Raw data:

================

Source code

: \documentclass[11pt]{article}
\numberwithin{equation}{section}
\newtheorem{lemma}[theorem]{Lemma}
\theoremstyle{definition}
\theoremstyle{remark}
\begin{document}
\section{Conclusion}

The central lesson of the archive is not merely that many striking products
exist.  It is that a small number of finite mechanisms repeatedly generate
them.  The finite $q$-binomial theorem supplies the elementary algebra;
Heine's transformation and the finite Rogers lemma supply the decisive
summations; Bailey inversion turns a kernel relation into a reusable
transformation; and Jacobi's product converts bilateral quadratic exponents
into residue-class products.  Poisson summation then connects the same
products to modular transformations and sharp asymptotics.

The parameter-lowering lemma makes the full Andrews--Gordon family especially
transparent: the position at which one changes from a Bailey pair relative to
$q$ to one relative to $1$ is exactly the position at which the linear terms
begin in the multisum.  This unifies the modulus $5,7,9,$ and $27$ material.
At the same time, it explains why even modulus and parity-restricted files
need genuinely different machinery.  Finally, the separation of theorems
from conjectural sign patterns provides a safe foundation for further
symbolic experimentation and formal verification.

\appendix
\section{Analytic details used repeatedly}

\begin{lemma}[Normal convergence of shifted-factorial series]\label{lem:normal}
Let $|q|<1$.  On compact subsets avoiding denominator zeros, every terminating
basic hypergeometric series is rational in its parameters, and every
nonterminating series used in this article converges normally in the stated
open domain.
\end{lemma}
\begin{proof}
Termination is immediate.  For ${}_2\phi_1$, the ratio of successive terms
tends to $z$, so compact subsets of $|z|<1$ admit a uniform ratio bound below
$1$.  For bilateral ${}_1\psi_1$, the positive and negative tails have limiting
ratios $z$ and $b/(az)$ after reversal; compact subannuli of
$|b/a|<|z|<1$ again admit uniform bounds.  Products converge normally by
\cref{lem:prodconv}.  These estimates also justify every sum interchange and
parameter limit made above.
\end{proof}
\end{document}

================

Activity:
Transcribe nothing except the lines from the one with "parameter limit made above." through the end of the data above, each exactly as it appears.

Solution to this task:
parameter limit made above.
\end{proof}
\end{document}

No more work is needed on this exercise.